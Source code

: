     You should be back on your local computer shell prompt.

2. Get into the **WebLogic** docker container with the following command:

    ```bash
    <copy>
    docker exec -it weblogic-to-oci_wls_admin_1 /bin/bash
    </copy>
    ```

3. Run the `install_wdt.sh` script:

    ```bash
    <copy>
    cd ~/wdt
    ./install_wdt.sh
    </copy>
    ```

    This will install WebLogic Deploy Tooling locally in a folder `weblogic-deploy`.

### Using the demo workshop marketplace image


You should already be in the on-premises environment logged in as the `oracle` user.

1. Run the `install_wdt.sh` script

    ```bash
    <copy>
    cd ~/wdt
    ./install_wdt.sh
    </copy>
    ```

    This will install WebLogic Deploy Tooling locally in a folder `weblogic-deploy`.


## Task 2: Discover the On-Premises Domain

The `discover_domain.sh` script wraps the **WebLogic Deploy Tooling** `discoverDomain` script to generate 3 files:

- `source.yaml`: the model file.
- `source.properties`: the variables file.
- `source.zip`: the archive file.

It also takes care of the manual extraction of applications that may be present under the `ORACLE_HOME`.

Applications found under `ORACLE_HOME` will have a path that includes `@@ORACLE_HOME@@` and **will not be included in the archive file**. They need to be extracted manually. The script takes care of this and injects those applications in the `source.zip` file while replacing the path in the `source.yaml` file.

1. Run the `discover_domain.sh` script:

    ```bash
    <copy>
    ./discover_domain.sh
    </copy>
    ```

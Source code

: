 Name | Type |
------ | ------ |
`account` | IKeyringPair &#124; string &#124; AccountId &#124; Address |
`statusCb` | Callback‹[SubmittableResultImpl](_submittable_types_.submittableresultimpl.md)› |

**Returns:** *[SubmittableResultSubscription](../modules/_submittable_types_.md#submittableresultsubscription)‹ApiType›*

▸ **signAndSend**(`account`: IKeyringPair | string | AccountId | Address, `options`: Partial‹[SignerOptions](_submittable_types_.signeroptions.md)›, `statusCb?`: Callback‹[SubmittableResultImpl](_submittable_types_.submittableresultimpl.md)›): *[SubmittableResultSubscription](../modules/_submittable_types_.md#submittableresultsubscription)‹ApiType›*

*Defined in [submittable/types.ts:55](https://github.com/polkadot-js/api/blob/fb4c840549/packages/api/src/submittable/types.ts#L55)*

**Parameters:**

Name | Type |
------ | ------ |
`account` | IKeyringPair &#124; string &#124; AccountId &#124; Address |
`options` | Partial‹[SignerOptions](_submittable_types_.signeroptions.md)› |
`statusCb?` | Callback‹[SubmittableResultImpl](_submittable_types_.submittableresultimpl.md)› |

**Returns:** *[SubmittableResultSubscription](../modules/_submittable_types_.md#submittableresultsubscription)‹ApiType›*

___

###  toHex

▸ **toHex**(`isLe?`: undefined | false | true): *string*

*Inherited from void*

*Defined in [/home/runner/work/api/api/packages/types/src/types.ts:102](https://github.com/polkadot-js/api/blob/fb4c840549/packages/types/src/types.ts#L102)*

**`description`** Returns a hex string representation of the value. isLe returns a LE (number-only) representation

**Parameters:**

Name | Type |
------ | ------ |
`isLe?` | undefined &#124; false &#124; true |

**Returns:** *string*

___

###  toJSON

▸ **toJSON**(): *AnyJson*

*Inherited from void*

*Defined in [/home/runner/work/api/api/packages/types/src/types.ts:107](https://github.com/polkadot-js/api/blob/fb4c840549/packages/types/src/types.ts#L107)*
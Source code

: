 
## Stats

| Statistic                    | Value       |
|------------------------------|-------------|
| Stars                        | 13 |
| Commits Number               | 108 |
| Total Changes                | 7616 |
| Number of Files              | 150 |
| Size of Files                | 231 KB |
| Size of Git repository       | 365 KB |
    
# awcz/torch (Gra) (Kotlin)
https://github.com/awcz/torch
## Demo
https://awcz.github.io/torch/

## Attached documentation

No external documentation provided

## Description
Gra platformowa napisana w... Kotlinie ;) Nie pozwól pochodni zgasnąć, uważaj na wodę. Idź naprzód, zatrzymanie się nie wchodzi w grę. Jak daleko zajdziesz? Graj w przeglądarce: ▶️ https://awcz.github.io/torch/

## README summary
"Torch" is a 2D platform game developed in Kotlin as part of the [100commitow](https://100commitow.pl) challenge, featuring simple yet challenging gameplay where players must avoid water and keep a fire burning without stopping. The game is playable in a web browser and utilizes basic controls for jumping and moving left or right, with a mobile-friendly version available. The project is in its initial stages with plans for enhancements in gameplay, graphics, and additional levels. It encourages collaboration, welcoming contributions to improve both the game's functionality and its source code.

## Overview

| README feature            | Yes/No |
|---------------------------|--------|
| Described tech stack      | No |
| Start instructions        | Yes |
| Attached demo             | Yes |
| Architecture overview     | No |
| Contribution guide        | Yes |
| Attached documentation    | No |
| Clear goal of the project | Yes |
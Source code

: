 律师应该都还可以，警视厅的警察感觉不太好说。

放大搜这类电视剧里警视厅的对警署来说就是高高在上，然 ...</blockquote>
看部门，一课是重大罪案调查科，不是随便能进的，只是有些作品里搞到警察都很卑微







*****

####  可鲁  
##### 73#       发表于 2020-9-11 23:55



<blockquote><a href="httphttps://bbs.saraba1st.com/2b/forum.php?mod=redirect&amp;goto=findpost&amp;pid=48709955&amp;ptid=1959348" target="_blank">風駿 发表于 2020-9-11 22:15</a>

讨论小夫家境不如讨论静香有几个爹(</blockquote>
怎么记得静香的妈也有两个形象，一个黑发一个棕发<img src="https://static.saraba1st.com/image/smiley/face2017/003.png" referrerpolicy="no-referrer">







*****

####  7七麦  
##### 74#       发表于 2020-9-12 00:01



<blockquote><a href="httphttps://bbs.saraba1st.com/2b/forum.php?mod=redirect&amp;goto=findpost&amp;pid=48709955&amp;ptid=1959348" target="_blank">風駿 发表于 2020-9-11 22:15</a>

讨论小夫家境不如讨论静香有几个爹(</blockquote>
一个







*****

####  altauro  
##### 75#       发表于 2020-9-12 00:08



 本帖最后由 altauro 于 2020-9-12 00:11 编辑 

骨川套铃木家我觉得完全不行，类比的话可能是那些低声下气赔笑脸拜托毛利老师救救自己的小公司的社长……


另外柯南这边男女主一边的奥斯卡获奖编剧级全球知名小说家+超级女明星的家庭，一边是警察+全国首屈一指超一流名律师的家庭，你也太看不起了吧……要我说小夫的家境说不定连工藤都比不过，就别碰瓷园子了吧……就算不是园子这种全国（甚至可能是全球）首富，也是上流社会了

■ **TRY IT**: Output each record precisely as given.

■ **SOLUTION TO THIS TASK**:
Source code

:     You should be back on your local computer shell prompt.

2. Get into the **WebLogic** docker container with the following command:

    ```bash
    <copy>
    docker exec -it weblogic-to-oci_wls_admin_1 /bin/bash
    </copy>
    ```

3. Run the `install_wdt.sh` script:

    ```bash
    <copy>
    cd ~/wdt
    ./install_wdt.sh
    </copy>
    ```

    This will install WebLogic Deploy Tooling locally in a folder `weblogic-deploy`.

### Using the demo workshop marketplace image


You should already be in the on-premises environment logged in as the `oracle` user.

1. Run the `install_wdt.sh` script

    ```bash
    <copy>
    cd ~/wdt
    ./install_wdt.sh
    </copy>
    ```

    This will install WebLogic Deploy Tooling locally in a folder `weblogic-deploy`.


## Task 2: Discover the On-Premises Domain

The `discover_domain.sh` script wraps the **WebLogic Deploy Tooling** `discoverDomain` script to generate 3 files:

- `source.yaml`: the model file.
- `source.properties`: the variables file.
- `source.zip`: the archive file.

It also takes care of the manual extraction of applications that may be present under the `ORACLE_HOME`.

Applications found under `ORACLE_HOME` will have a path that includes `@@ORACLE_HOME@@` and **will not be included in the archive file**. They need to be extracted manually. The script takes care of this and injects those applications in the `source.zip` file while replacing the path in the `source.yaml` file.

1. Run the `discover_domain.sh` script:

    ```bash
    <copy>
    ./discover_domain.sh
    </copy>
    ```

Source code

: Name | Type |
------ | ------ |
`account` | IKeyringPair &#124; string &#124; AccountId &#124; Address |
`statusCb` | Callback‹[SubmittableResultImpl](_submittable_types_.submittableresultimpl.md)› |

**Returns:** *[SubmittableResultSubscription](../modules/_submittable_types_.md#submittableresultsubscription)‹ApiType›*

▸ **signAndSend**(`account`: IKeyringPair | string | AccountId | Address, `options`: Partial‹[SignerOptions](_submittable_types_.signeroptions.md)›, `statusCb?`: Callback‹[SubmittableResultImpl](_submittable_types_.submittableresultimpl.md)›): *[SubmittableResultSubscription](../modules/_submittable_types_.md#submittableresultsubscription)‹ApiType›*

*Defined in [submittable/types.ts:55](https://github.com/polkadot-js/api/blob/fb4c840549/packages/api/src/submittable/types.ts#L55)*

**Parameters:**

Name | Type |
------ | ------ |
`account` | IKeyringPair &#124; string &#124; AccountId &#124; Address |
`options` | Partial‹[SignerOptions](_submittable_types_.signeroptions.md)› |
`statusCb?` | Callback‹[SubmittableResultImpl](_submittable_types_.submittableresultimpl.md)› |

**Returns:** *[SubmittableResultSubscription](../modules/_submittable_types_.md#submittableresultsubscription)‹ApiType›*

___

###  toHex

▸ **toHex**(`isLe?`: undefined | false | true): *string*

*Inherited from void*

*Defined in [/home/runner/work/api/api/packages/types/src/types.ts:102](https://github.com/polkadot-js/api/blob/fb4c840549/packages/types/src/types.ts#L102)*

**`description`** Returns a hex string representation of the value. isLe returns a LE (number-only) representation

**Parameters:**

Name | Type |
------ | ------ |
`isLe?` | undefined &#124; false &#124; true |

**Returns:** *string*

___

###  toJSON

▸ **toJSON**(): *AnyJson*

*Inherited from void*

*Defined in [/home/runner/work/api/api/packages/types/src/types.ts:107](https://github.com/polkadot-js/api/blob/fb4c840549/packages/types/src/types.ts#L107)*
Source code

: 
## Stats

| Statistic                    | Value       |
|------------------------------|-------------|
| Stars                        | 13 |
| Commits Number               | 108 |
| Total Changes                | 7616 |
| Number of Files              | 150 |
| Size of Files                | 231 KB |
| Size of Git repository       | 365 KB |
    
# awcz/torch (Gra) (Kotlin)
https://github.com/awcz/torch
## Demo
https://awcz.github.io/torch/

## Attached documentation

No external documentation provided

## Description
Gra platformowa napisana w... Kotlinie ;) Nie pozwól pochodni zgasnąć, uważaj na wodę. Idź naprzód, zatrzymanie się nie wchodzi w grę. Jak daleko zajdziesz? Graj w przeglądarce: ▶️ https://awcz.github.io/torch/

## README summary
"Torch" is a 2D platform game developed in Kotlin as part of the [100commitow](https://100commitow.pl) challenge, featuring simple yet challenging gameplay where players must avoid water and keep a fire burning without stopping. The game is playable in a web browser and utilizes basic controls for jumping and moving left or right, with a mobile-friendly version available. The project is in its initial stages with plans for enhancements in gameplay, graphics, and additional levels. It encourages collaboration, welcoming contributions to improve both the game's functionality and its source code.

## Overview

| README feature            | Yes/No |
|---------------------------|--------|
| Described tech stack      | No |
| Start instructions        | Yes |
| Attached demo             | Yes |
| Architecture overview     | No |
| Contribution guide        | Yes |
| Attached documentation    | No |
| Clear goal of the project | Yes |
Source code

: 律师应该都还可以，警视厅的警察感觉不太好说。

放大搜这类电视剧里警视厅的对警署来说就是高高在上，然 ...</blockquote>
看部门，一课是重大罪案调查科，不是随便能进的，只是有些作品里搞到警察都很卑微







*****

####  可鲁  
##### 73#       发表于 2020-9-11 23:55



<blockquote><a href="httphttps://bbs.saraba1st.com/2b/forum.php?mod=redirect&amp;goto=findpost&amp;pid=48709955&amp;ptid=1959348" target="_blank">風駿 发表于 2020-9-11 22:15</a>

讨论小夫家境不如讨论静香有几个爹(</blockquote>
怎么记得静香的妈也有两个形象，一个黑发一个棕发<img src="https://static.saraba1st.com/image/smiley/face2017/003.png" referrerpolicy="no-referrer">







*****

####  7七麦  
##### 74#       发表于 2020-9-12 00:01



<blockquote><a href="httphttps://bbs.saraba1st.com/2b/forum.php?mod=redirect&amp;goto=findpost&amp;pid=48709955&amp;ptid=1959348" target="_blank">風駿 发表于 2020-9-11 22:15</a>

讨论小夫家境不如讨论静香有几个爹(</blockquote>
一个







*****

####  altauro  
##### 75#       发表于 2020-9-12 00:08



 本帖最后由 altauro 于 2020-9-12 00:11 编辑 

骨川套铃木家我觉得完全不行，类比的话可能是那些低声下气赔笑脸拜托毛利老师救救自己的小公司的社长……


另外柯南这边男女主一边的奥斯卡获奖编剧级全球知名小说家+超级女明星的家庭，一边是警察+全国首屈一指超一流名律师的家庭，你也太看不起了吧……要我说小夫的家境说不定连工藤都比不过，就别碰瓷园子了吧……就算不是园子这种全国（甚至可能是全球）首富，也是上流社会了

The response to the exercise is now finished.